• What to do:
Within the records below, find each line that holds the string "checkoutandgo", then copy it.

Top of Information shown

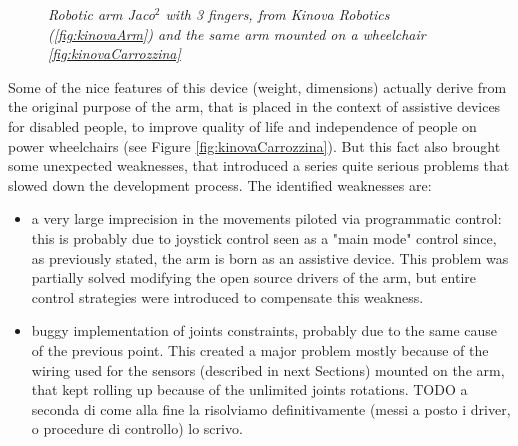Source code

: \begin{figure}
	\centering
	\qquad
	\caption{\textit{Robotic arm Jaco$^2$ with 3 fingers, from Kinova Robotics (\ref{fig:kinovaArm}) and the same arm mounted on a wheelchair \ref{fig:kinovaCarrozzina}}}
\end{figure}

 Some of the nice features of this device (weight, dimensions) actually derive from the original purpose of the arm, that is placed in the context of assistive devices for disabled people, to improve quality of life and independence of people on  power wheelchairs (see Figure \ref{fig:kinovaCarrozzina}). But this fact also brought some unexpected weaknesses, that introduced a series quite serious problems that slowed down the development process. The identified weaknesses are:
 \begin{itemize}
 	\item a very large imprecision in the movements piloted via programmatic control: this is probably due to joystick control seen as a "main mode" control since, as previously stated, the arm is born as an assistive device. This problem was partially solved modifying the open source drivers of the arm, but entire control strategies were introduced to compensate this weakness.
 	\item buggy implementation of joints constraints, probably due to the same cause of the previous point. This created a major problem mostly because of the wiring used for the sensors (described in next Sections) mounted on the arm, that kept rolling up because of the unlimited joints rotations. TODO a seconda di come alla fine la risolviamo definitivamente (messi a posto i driver, o procedure di controllo) lo scrivo.
 \end{itemize}
 
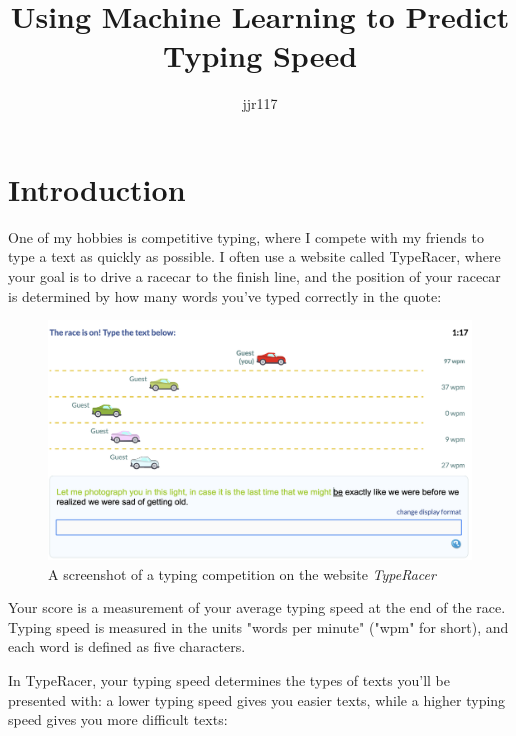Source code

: \documentclass[12pt, demo]{article}
\title{Using Machine Learning to Predict Typing Speed}
\author{jjr117}
\date{}
\begin{document}
\maketitle

\section*{Introduction}

One of my hobbies is competitive typing, where I compete with my friends to type a text as quickly as possible. I often use a website called TypeRacer, where your goal is to drive a racecar to the finish line, and the position of your racecar is determined by how many words you've typed correctly in the quote:

\begin{figure}[hbt!]
	\caption{A screenshot of a typing competition on the website \textit{TypeRacer}}
	\includegraphics[width=\textwidth]{typeracer.png}
\end{figure}

Your score is a measurement of your average typing speed at the end of the race. Typing speed is measured in the units "words per minute" ("wpm" for short), and each word is defined as five characters.

In TypeRacer, your typing speed determines the types of texts you'll be presented with: a lower typing speed gives you easier texts, while a higher typing speed gives you more difficult texts:
\end{document}
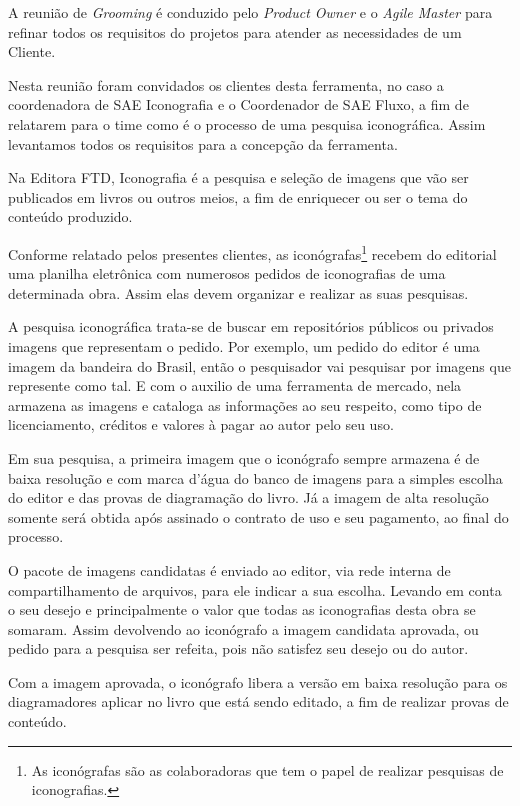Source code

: \documentclass[
  12pt,				%
  openany,
  oneside,
  a4paper,			%
  english,			%
  brazil
]{article}
\numberwithin{figure}{section}
\numberwithin{table}{section}
\newcounter{subsubsubsection}[subsubsection]
\begin{document}
A reunião de \textit{Grooming} é conduzido pelo \textit{Product Owner} e o \textit{Agile Master} para refinar todos os requisitos do projetos para atender as necessidades de um Cliente.

Nesta reunião foram convidados os clientes desta ferramenta, no caso a coordenadora de SAE Iconografia e o Coordenador de SAE Fluxo, a fim de relatarem para o time como é o processo de uma pesquisa iconográfica. Assim levantamos todos os requisitos para a concepção da ferramenta.

Na Editora FTD, Iconografia é a pesquisa e seleção de imagens que vão ser publicados em livros ou outros meios, a fim de enriquecer ou ser o tema do conteúdo produzido.



Conforme relatado pelos presentes clientes, as iconógrafas\footnote{As iconógrafas são as colaboradoras que tem o papel de realizar pesquisas de iconografias.} recebem do editorial uma planilha eletrônica com numerosos pedidos de iconografias de uma determinada obra. Assim elas devem organizar e realizar as suas pesquisas.

A pesquisa iconográfica trata-se de buscar em repositórios públicos ou privados imagens que representam o pedido. Por exemplo, um pedido do editor é uma imagem da bandeira do Brasil, então o pesquisador vai pesquisar por imagens que represente como tal. E com o auxilio de uma ferramenta de mercado, nela armazena as imagens e cataloga as informações ao seu respeito, como tipo de licenciamento, créditos e valores à pagar ao autor pelo seu uso.

Em sua pesquisa, a primeira imagem que o iconógrafo sempre armazena é de baixa resolução e com marca d'água do banco de imagens para a simples escolha do editor e das provas de diagramação do livro. Já a imagem de alta resolução somente será obtida após assinado o contrato de uso e seu pagamento, ao final do processo.

O pacote de imagens candidatas é enviado ao editor, via rede interna de compartilhamento de arquivos, para ele indicar a sua escolha. Levando em conta o seu desejo e principalmente o valor que todas as iconografias desta obra se somaram. Assim devolvendo ao iconógrafo a imagem candidata aprovada, ou pedido para a pesquisa ser refeita, pois não satisfez seu desejo ou do autor.

Com a imagem aprovada, o iconógrafo libera a versão em baixa resolução para os diagramadores aplicar no livro que está sendo editado, a fim de realizar provas de conteúdo.
\end{document}

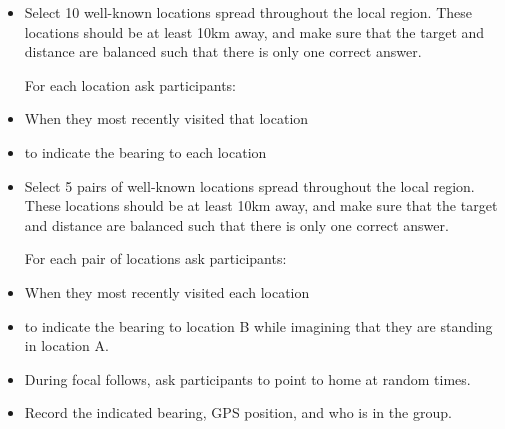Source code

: \documentclass[idxtotoc,hyperref,openany]{labbook} %
\begin{document}



\begin{itemize}

\item Select 10 well-known locations spread throughout the local region.  These locations should be at least 10km away, and make sure that the target and distance are balanced such that there is only one correct answer.

For each location ask participants:

\item When they most recently visited that location

\item to indicate the bearing to each location

\end{itemize}



\begin{itemize}

\item Select 5 pairs of well-known locations spread throughout the local region.  These locations should be at least 10km away, and make sure that the target and distance are balanced such that there is only one correct answer.

For each pair of locations ask participants:

\item When they most recently visited each location

\item to indicate the bearing to location B while imagining that they are standing in location A.

\end{itemize}



\begin{itemize}

\item During focal follows, ask participants to point to home at random times.

\item Record the indicated bearing, GPS position, and who is in the group.

\end{itemize}
\end{document}
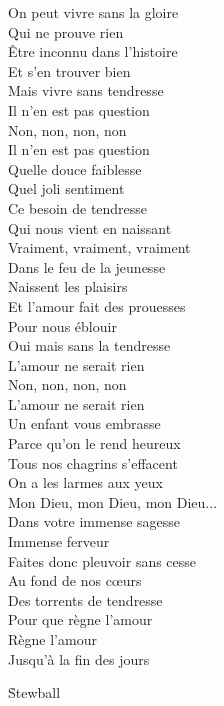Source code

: \documentclass{novel}
\begin{document}
{\begin{minipage}[t][0.65\textheight][t]{\textwidth}
\begin{multicols}{2}
On peut vivre sans la gloire \\
Qui ne prouve rien \\
Être inconnu dans l'histoire \\
Et s'en trouver bien \\
Mais vivre sans tendresse \\
Il n'en est pas question \\
Non, non, non, non \\
Il n'en est pas question \\

Quelle douce faiblesse \\
Quel joli sentiment \\
Ce besoin de tendresse \\
Qui nous vient en naissant \\
Vraiment, vraiment, vraiment \\

Dans le feu de la jeunesse \\
Naissent les plaisirs \\
Et l'amour fait des prouesses \\
Pour nous éblouir \\
Oui mais sans la tendresse \\
L'amour ne serait rien \\
Non, non, non, non \\
L'amour ne serait rien \\

Un enfant vous embrasse \\
Parce qu'on le rend heureux \\
Tous nos chagrins s'effacent \\
On a les larmes aux yeux \\
Mon Dieu, mon Dieu, mon Dieu... \\
Dans votre immense sagesse \\
Immense ferveur \\
Faites donc pleuvoir sans cesse \\
Au fond de nos cœurs \\
Des torrents de tendresse \\
Pour que règne l'amour \\
Règne l'amour \\
Jusqu'à la fin des jours

\end{multicols}
\end{minipage}
}

\newpage
\normalsize
\h*{Stewball}
\end{document}
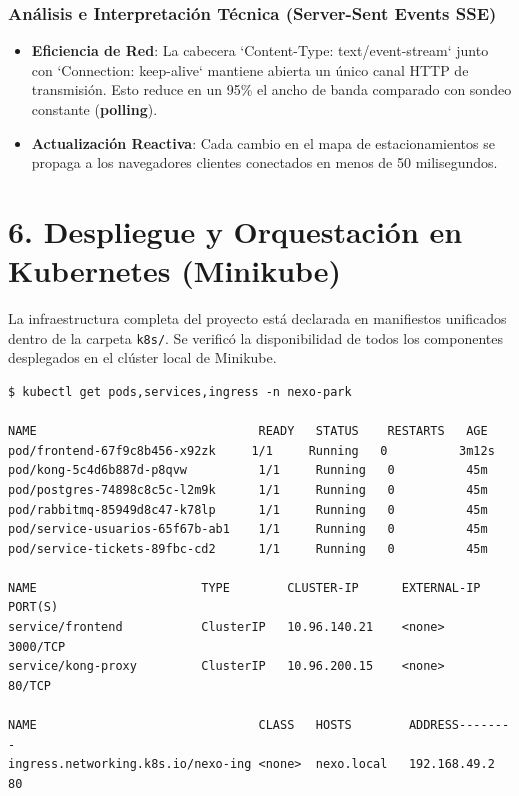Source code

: \documentclass[11pt,a4paper]{article}
\begin{document}
\subsubsection{Análisis e Interpretación Técnica (Server-Sent Events SSE)}
\begin{itemize}[leftmargin=*]
    \item \textbf{Eficiencia de Red}: La cabecera `Content-Type: text/event-stream` junto con `Connection: keep-alive` mantiene abierta un único canal HTTP de transmisión. Esto reduce en un 95\% el ancho de banda comparado con sondeo constante (\textbf{polling}).
    \item \textbf{Actualización Reactiva}: Cada cambio en el mapa de estacionamientos se propaga a los navegadores clientes conectados en menos de 50 milisegundos.
\end{itemize}

\section{6. Despliegue y Orquestación en Kubernetes (Minikube)}

La infraestructura completa del proyecto está declarada en manifiestos unificados dentro de la carpeta \texttt{k8s/}. Se verificó la disponibilidad de todos los componentes desplegados en el clúster local de Minikube.

\begin{macdraculacode}
\begin{lstlisting}
$ kubectl get pods,services,ingress -n nexo-park

NAME                               READY   STATUS    RESTARTS   AGE
pod/frontend-67f9c8b456-x92zk     1/1     Running   0          3m12s
pod/kong-5c4d6b887d-p8qvw          1/1     Running   0          45m
pod/postgres-74898c8c5c-l2m9k      1/1     Running   0          45m
pod/rabbitmq-85949d8c47-k78lp      1/1     Running   0          45m
pod/service-usuarios-65f67b-ab1    1/1     Running   0          45m
pod/service-tickets-89fbc-cd2      1/1     Running   0          45m

NAME                       TYPE        CLUSTER-IP      EXTERNAL-IP   PORT(S)
service/frontend           ClusterIP   10.96.140.21    <none>        3000/TCP
service/kong-proxy         ClusterIP   10.96.200.15    <none>        80/TCP

NAME                               CLASS   HOSTS        ADDRESS--------
ingress.networking.k8s.io/nexo-ing <none>  nexo.local   192.168.49.2   80
\end{lstlisting}
\end{macdraculacode}
\end{document}
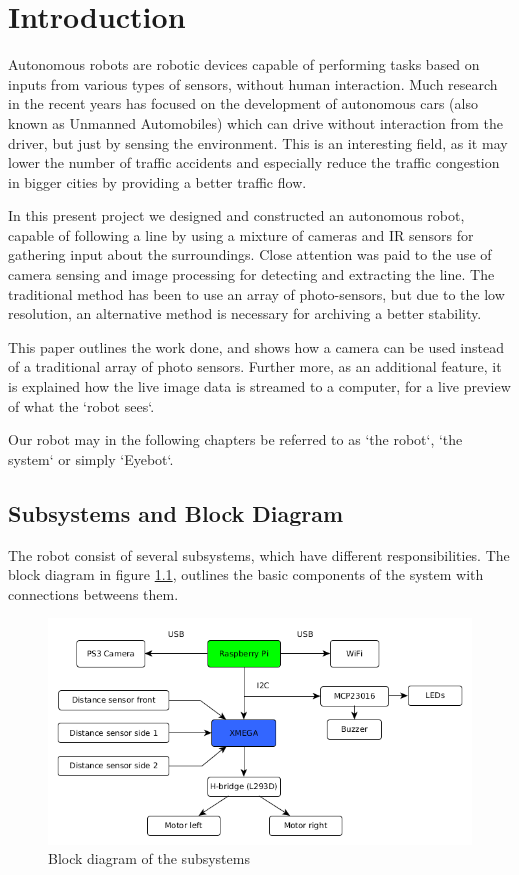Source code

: \chapter{Introduction}

Autonomous robots are robotic devices capable of performing tasks based on inputs from various types of sensors, without human interaction. Much research in the recent years has focused on the development of autonomous cars (also known as Unmanned Automobiles) which can drive without interaction from the driver, but just by sensing the environment. This is an interesting field, as it may lower the number of traffic accidents and especially reduce the traffic congestion in bigger cities by providing a better traffic flow.

In this present project we designed and constructed an autonomous robot, capable of following a line by using a mixture of cameras and IR sensors for gathering input about the surroundings. Close attention was paid to the use of camera sensing and image processing for detecting and extracting the line. The traditional method has been to use an array of photo-sensors, but due to the low resolution, an alternative method is necessary for archiving a better stability.

This paper outlines the work done, and shows how a camera can be used instead of a traditional array of photo sensors. Further more, as an additional feature, it is explained how the live image data is streamed to a computer, for a live preview of what the `robot sees`.

Our robot may in the following chapters be referred to as `the robot`, `the system` or simply `Eyebot`.

%
%
%
%
\section{Subsystems and Block Diagram}

The robot consist of several subsystems, which have different responsibilities. The block diagram in figure \ref{fig:intro_1}, outlines the basic components of the system with connections betweens them. 

\begin{figure}[!ht]
	\centering
	\includegraphics[width=1\textwidth]{resources/Blockdiagram}
	\caption{Block diagram of the subsystems}
	\label{fig:intro_1}
\end{figure}

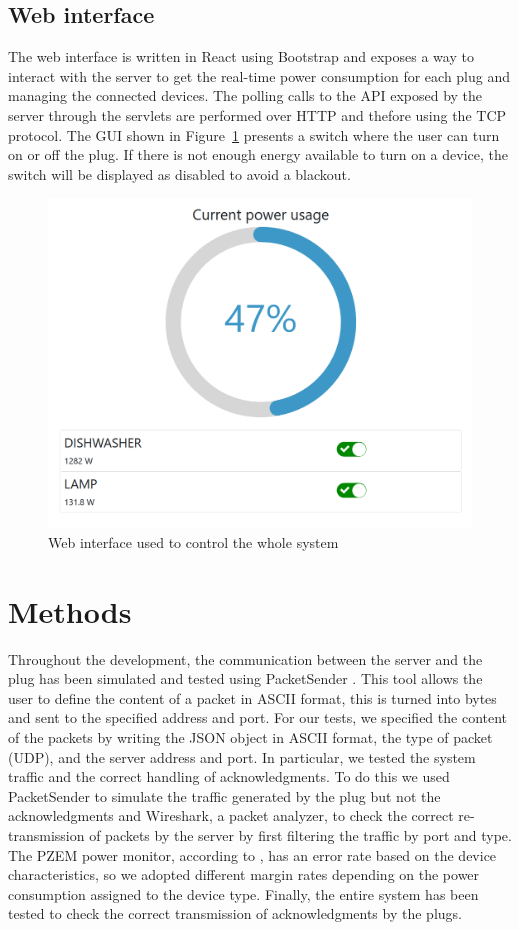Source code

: \documentclass[conference]{IEEEtran}
\begin{document}
\subsection{Web interface}\label{WI}
The web interface is written in React using Bootstrap and exposes a way to interact with the server to get the real-time power consumption for each plug and managing the connected devices. The polling calls to the API exposed by the server through the servlets are performed over HTTP and thefore using the TCP protocol. The GUI shown in Figure~\ref{fig:simulatedwebapp} presents a switch where the user can turn on or off the plug. If there is not enough energy available to turn on a device, the switch will be displayed as disabled to avoid a blackout.
\begin{figure}[htbp]
	\centering
	\includegraphics[width=0.7\linewidth]{assets/simulated_webapp}
	\caption{Web interface used to control the whole system}
	\label{fig:simulatedwebapp}
\end{figure}

\section{Methods}
Throughout the development, the communication between the server and the plug has been simulated and tested using PacketSender \cite{packetsender}. This tool allows the user to define the content of a packet in ASCII format, this is turned into bytes and sent to the specified address and port. For our tests, we specified the content of the packets by writing the JSON object in ASCII format, the type of packet (UDP), and the server address and port. In particular, we tested the system traffic and the correct handling of acknowledgments. To do this we used PacketSender to simulate the traffic generated by the plug but not the acknowledgments and Wireshark, a packet analyzer, to check the correct re-transmission of packets by the server by first filtering the traffic by port and type. The PZEM power monitor, according to \cite{9264926}, has an error rate based on the device characteristics, so we adopted different margin rates depending on the power consumption assigned to the device type. Finally, the entire system has been tested to check the correct transmission of acknowledgments by the plugs.
\end{document}
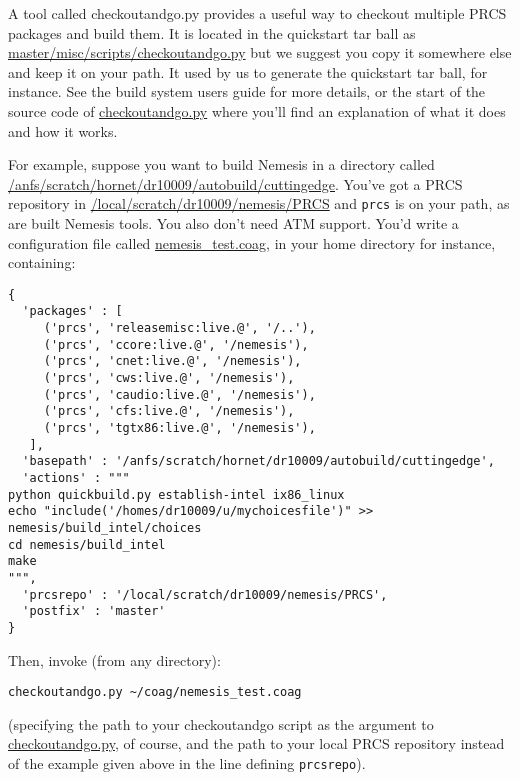 \documentclass[a4paper]{article}
\newcommand{\cmd}[1]{\texttt{#1}}
\newcommand{\file}[1]{\url{#1}}
\newcommand{\dir}[1]{\url{#1}}
\newcommand{\script}[1]{\url{#1}}
\begin{document}
\begin{enumerate}
A tool called checkoutandgo.py provides a useful way to checkout
  multiple PRCS packages and build them.  It is located in the
  quickstart tar ball as \script{master/misc/scripts/checkoutandgo.py}
  but we suggest you copy it somewhere else and keep it on your
  path. It used by us to generate the quickstart tar ball, for
  instance. See the build system users guide for more details, or the
  start of the source code of \script{checkoutandgo.py} where you'll
  find an explanation of what it does and how it works. 


For example, suppose you want to build Nemesis in a directory called
  \dir{/anfs/scratch/hornet/dr10009/autobuild/cuttingedge}. You've got a PRCS
  repository in \dir{/local/scratch/dr10009/nemesis/PRCS} and \cmd{prcs} is
  on your path, as are built Nemesis tools. You also don't need ATM
  support. You'd write a configuration file called
  \file{nemesis_test.coag}, in your home directory for instance,
  containing:

\begin{verbatim}
{
  'packages' : [
     ('prcs', 'releasemisc:live.@', '/..'),
     ('prcs', 'ccore:live.@', '/nemesis'),
     ('prcs', 'cnet:live.@', '/nemesis'),
     ('prcs', 'cws:live.@', '/nemesis'),
     ('prcs', 'caudio:live.@', '/nemesis'),
     ('prcs', 'cfs:live.@', '/nemesis'),
     ('prcs', 'tgtx86:live.@', '/nemesis'),
   ],
  'basepath' : '/anfs/scratch/hornet/dr10009/autobuild/cuttingedge',
  'actions' : """
python quickbuild.py establish-intel ix86_linux
echo "include('/homes/dr10009/u/mychoicesfile')" >> nemesis/build_intel/choices
cd nemesis/build_intel
make
""",
  'prcsrepo' : '/local/scratch/dr10009/nemesis/PRCS',
  'postfix' : 'master'
}
\end{verbatim}

Then, invoke (from any directory):

\begin{verbatim}
checkoutandgo.py ~/coag/nemesis_test.coag
\end{verbatim}

(specifying the path to your checkoutandgo script as the argument to
\script{checkoutandgo.py}, of course, and the path to your local PRCS
repository instead of the example given above in the line defining
\texttt{prcsrepo}).


\end{enumerate}
\end{document}
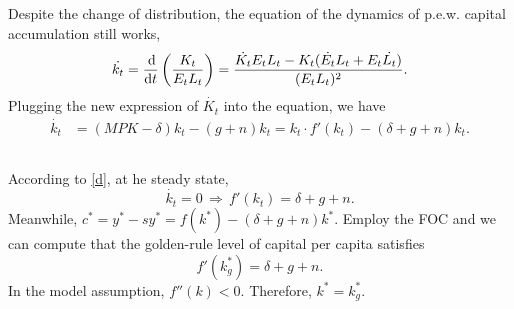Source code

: \documentclass{article}
\newcommand{\kast}{k^\ast}
\begin{document}
\subsection{}
Despite the change of distribution, the equation of the dynamics of p.e.w. capital accumulation still works,
\[
    \dot{k_t} = \frac{\dif}{\dif t} \left( \frac{K_t}{E_t L_t} \right)
    = \frac{\dot{K_t} E_t L_t - K_t (\dot{E_t} L_t + E_t \dot{L_t})}{(E_t L_t)^2}.
\]
Plugging the new expression of $\dot{K_t}$ into the equation, we have
\begin{align}
    \dot{k_t} &= (MPK - \delta) k_t - (g + n) k_t
    = k_t \cdot f'(k_t) - (\delta + g + n) k_t. \label{d}
\end{align}

\subsection{}
According to \eqref{d}, at he steady state,
\[
    \dot{k_t} = 0 \,\Longrightarrow\,
    f'(k_t) = \delta + g + n.
\]
Meanwhile, $c^\ast = y^\ast - s y^\ast = f(\kast) - (\delta + g + n) \kast$. Employ the FOC and we can compute that the golden-rule level of capital per capita satisfies
\[
    f'(\kast_g) = \delta + g + n.
\]
In the model assumption, $f''(k) < 0$. Therefore, $\kast = \kast_g$.
\end{document}
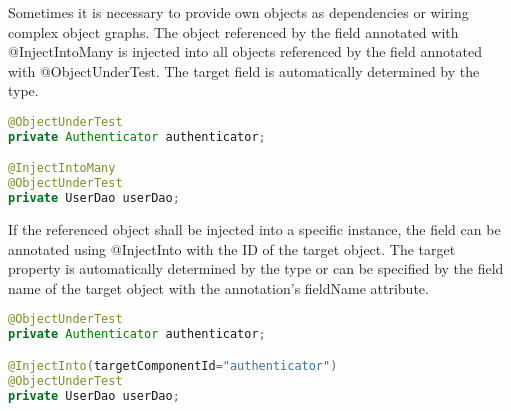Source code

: Sometimes it is necessary to provide own objects as dependencies or wiring complex object graphs.
The object referenced by the field annotated with @InjectIntoMany is injected into all objects referenced by the field annotated with @ObjectUnderTest.
The target field is automatically determined by the type.

\begin{lstlisting}[language={JAVA},caption=InjectIntoMany]
@ObjectUnderTest
private Authenticator authenticator;

@InjectIntoMany
@ObjectUnderTest
private UserDao userDao;
\end{lstlisting}

If the referenced object shall be injected into a specific instance, the field can be annotated using @InjectInto with the ID of the target object.
The target property is automatically determined by the type or can be specified by the field name of the target object with the annotation's fieldName attribute.

\begin{lstlisting}[language={JAVA},caption=InjectInto]
@ObjectUnderTest
private Authenticator authenticator;

@InjectInto(targetComponentId="authenticator")
@ObjectUnderTest
private UserDao userDao;
\end{lstlisting}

Bottom of Information shown

• Solved exercise:
A tool called checkoutandgo.py provides a useful way to checkout
  quickstart tar ball as \script{master/misc/scripts/checkoutandgo.py}
  start of the source code of \script{checkoutandgo.py} where you'll
checkoutandgo.py ~/coag/nemesis_test.coag
(specifying the path to your checkoutandgo script as the argument to
\script{checkoutandgo.py}, of course, and the path to your local PRCS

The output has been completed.